## Action item
Would you output all the data exactly as it stands?

Source texts of formatted documents:
⁂

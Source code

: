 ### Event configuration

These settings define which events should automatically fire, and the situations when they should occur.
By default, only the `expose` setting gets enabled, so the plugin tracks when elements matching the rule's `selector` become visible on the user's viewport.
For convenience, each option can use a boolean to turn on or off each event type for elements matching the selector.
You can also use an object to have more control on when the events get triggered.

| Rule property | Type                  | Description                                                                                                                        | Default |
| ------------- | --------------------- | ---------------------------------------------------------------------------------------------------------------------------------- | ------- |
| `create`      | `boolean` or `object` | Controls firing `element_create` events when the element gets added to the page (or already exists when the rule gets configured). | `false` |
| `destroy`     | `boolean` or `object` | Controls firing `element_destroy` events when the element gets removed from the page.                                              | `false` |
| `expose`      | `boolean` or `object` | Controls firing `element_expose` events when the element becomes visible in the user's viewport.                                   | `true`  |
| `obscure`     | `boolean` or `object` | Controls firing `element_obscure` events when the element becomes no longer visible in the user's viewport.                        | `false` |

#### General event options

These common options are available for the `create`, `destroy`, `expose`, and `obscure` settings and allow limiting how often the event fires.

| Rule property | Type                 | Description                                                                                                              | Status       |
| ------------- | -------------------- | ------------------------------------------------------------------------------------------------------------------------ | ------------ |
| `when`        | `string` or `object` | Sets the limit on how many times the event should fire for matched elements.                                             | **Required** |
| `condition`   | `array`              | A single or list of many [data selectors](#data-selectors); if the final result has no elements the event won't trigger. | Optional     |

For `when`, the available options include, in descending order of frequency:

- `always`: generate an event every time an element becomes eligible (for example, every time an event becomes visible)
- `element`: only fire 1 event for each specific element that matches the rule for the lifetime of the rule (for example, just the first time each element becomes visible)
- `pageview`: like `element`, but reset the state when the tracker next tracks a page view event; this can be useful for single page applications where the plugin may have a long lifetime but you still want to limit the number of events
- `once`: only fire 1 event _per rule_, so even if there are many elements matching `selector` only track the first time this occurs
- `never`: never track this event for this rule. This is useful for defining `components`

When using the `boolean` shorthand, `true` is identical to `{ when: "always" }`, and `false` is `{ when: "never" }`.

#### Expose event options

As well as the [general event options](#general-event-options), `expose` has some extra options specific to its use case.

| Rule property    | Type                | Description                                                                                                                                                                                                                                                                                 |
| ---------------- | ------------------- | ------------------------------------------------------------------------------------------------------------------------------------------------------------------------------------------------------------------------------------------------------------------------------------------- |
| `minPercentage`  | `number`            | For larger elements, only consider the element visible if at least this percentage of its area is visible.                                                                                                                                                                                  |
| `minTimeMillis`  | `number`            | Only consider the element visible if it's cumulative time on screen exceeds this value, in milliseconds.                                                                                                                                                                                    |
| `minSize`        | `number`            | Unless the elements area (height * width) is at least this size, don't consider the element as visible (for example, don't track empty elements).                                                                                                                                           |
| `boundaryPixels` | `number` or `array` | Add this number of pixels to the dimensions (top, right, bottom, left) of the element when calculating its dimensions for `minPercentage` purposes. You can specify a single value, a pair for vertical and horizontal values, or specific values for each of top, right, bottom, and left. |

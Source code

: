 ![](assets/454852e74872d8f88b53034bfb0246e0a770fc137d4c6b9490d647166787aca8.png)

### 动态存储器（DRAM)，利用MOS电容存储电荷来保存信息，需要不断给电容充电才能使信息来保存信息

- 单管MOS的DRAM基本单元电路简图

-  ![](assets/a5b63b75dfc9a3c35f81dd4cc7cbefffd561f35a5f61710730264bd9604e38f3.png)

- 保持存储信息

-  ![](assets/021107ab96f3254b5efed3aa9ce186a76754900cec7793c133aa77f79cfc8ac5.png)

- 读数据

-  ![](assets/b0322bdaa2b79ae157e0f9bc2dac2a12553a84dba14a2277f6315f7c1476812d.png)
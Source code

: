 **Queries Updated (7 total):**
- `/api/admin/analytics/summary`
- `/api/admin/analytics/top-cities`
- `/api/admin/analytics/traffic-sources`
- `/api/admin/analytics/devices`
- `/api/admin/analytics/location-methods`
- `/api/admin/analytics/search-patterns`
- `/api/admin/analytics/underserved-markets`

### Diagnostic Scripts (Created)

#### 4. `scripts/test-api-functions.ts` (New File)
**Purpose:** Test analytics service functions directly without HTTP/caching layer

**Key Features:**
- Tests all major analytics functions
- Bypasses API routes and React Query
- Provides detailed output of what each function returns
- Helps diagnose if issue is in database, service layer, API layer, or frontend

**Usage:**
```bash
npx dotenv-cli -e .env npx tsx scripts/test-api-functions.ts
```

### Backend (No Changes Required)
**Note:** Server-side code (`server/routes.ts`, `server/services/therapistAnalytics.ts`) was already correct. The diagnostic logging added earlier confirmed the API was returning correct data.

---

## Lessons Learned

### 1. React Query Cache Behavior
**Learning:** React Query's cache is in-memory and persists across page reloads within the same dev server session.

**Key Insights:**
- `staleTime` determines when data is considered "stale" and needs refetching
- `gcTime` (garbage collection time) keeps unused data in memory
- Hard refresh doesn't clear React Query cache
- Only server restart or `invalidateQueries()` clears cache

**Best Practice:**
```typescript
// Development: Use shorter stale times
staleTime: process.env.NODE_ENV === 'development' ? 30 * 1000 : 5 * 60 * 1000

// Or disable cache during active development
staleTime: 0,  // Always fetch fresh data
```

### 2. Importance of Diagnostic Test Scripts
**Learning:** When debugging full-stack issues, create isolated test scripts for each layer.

⁂

## Output below
Source code

: ### Event configuration

These settings define which events should automatically fire, and the situations when they should occur.
By default, only the `expose` setting gets enabled, so the plugin tracks when elements matching the rule's `selector` become visible on the user's viewport.
For convenience, each option can use a boolean to turn on or off each event type for elements matching the selector.
You can also use an object to have more control on when the events get triggered.

| Rule property | Type                  | Description                                                                                                                        | Default |
| ------------- | --------------------- | ---------------------------------------------------------------------------------------------------------------------------------- | ------- |
| `create`      | `boolean` or `object` | Controls firing `element_create` events when the element gets added to the page (or already exists when the rule gets configured). | `false` |
| `destroy`     | `boolean` or `object` | Controls firing `element_destroy` events when the element gets removed from the page.                                              | `false` |
| `expose`      | `boolean` or `object` | Controls firing `element_expose` events when the element becomes visible in the user's viewport.                                   | `true`  |
| `obscure`     | `boolean` or `object` | Controls firing `element_obscure` events when the element becomes no longer visible in the user's viewport.                        | `false` |

#### General event options

These common options are available for the `create`, `destroy`, `expose`, and `obscure` settings and allow limiting how often the event fires.

| Rule property | Type                 | Description                                                                                                              | Status       |
| ------------- | -------------------- | ------------------------------------------------------------------------------------------------------------------------ | ------------ |
| `when`        | `string` or `object` | Sets the limit on how many times the event should fire for matched elements.                                             | **Required** |
| `condition`   | `array`              | A single or list of many [data selectors](#data-selectors); if the final result has no elements the event won't trigger. | Optional     |

For `when`, the available options include, in descending order of frequency:

- `always`: generate an event every time an element becomes eligible (for example, every time an event becomes visible)
- `element`: only fire 1 event for each specific element that matches the rule for the lifetime of the rule (for example, just the first time each element becomes visible)
- `pageview`: like `element`, but reset the state when the tracker next tracks a page view event; this can be useful for single page applications where the plugin may have a long lifetime but you still want to limit the number of events
- `once`: only fire 1 event _per rule_, so even if there are many elements matching `selector` only track the first time this occurs
- `never`: never track this event for this rule. This is useful for defining `components`

When using the `boolean` shorthand, `true` is identical to `{ when: "always" }`, and `false` is `{ when: "never" }`.

#### Expose event options

As well as the [general event options](#general-event-options), `expose` has some extra options specific to its use case.

| Rule property    | Type                | Description                                                                                                                                                                                                                                                                                 |
| ---------------- | ------------------- | ------------------------------------------------------------------------------------------------------------------------------------------------------------------------------------------------------------------------------------------------------------------------------------------- |
| `minPercentage`  | `number`            | For larger elements, only consider the element visible if at least this percentage of its area is visible.                                                                                                                                                                                  |
| `minTimeMillis`  | `number`            | Only consider the element visible if it's cumulative time on screen exceeds this value, in milliseconds.                                                                                                                                                                                    |
| `minSize`        | `number`            | Unless the elements area (height * width) is at least this size, don't consider the element as visible (for example, don't track empty elements).                                                                                                                                           |
| `boundaryPixels` | `number` or `array` | Add this number of pixels to the dimensions (top, right, bottom, left) of the element when calculating its dimensions for `minPercentage` purposes. You can specify a single value, a pair for vertical and horizontal values, or specific values for each of top, right, bottom, and left. |

Source code

: ![](assets/454852e74872d8f88b53034bfb0246e0a770fc137d4c6b9490d647166787aca8.png)

### 动态存储器（DRAM)，利用MOS电容存储电荷来保存信息，需要不断给电容充电才能使信息来保存信息

- 单管MOS的DRAM基本单元电路简图

-  ![](assets/a5b63b75dfc9a3c35f81dd4cc7cbefffd561f35a5f61710730264bd9604e38f3.png)

- 保持存储信息

-  ![](assets/021107ab96f3254b5efed3aa9ce186a76754900cec7793c133aa77f79cfc8ac5.png)

- 读数据

-  ![](assets/b0322bdaa2b79ae157e0f9bc2dac2a12553a84dba14a2277f6315f7c1476812d.png)
Source code

: **Queries Updated (7 total):**
- `/api/admin/analytics/summary`
- `/api/admin/analytics/top-cities`
- `/api/admin/analytics/traffic-sources`
- `/api/admin/analytics/devices`
- `/api/admin/analytics/location-methods`
- `/api/admin/analytics/search-patterns`
- `/api/admin/analytics/underserved-markets`

### Diagnostic Scripts (Created)

#### 4. `scripts/test-api-functions.ts` (New File)
**Purpose:** Test analytics service functions directly without HTTP/caching layer

**Key Features:**
- Tests all major analytics functions
- Bypasses API routes and React Query
- Provides detailed output of what each function returns
- Helps diagnose if issue is in database, service layer, API layer, or frontend

**Usage:**
```bash
npx dotenv-cli -e .env npx tsx scripts/test-api-functions.ts
```

### Backend (No Changes Required)
**Note:** Server-side code (`server/routes.ts`, `server/services/therapistAnalytics.ts`) was already correct. The diagnostic logging added earlier confirmed the API was returning correct data.

---

## Lessons Learned

### 1. React Query Cache Behavior
**Learning:** React Query's cache is in-memory and persists across page reloads within the same dev server session.

**Key Insights:**
- `staleTime` determines when data is considered "stale" and needs refetching
- `gcTime` (garbage collection time) keeps unused data in memory
- Hard refresh doesn't clear React Query cache
- Only server restart or `invalidateQueries()` clears cache

**Best Practice:**
```typescript
// Development: Use shorter stale times
staleTime: process.env.NODE_ENV === 'development' ? 30 * 1000 : 5 * 60 * 1000

// Or disable cache during active development
staleTime: 0,  // Always fetch fresh data
```

### 2. Importance of Diagnostic Test Scripts
**Learning:** When debugging full-stack issues, create isolated test scripts for each layer.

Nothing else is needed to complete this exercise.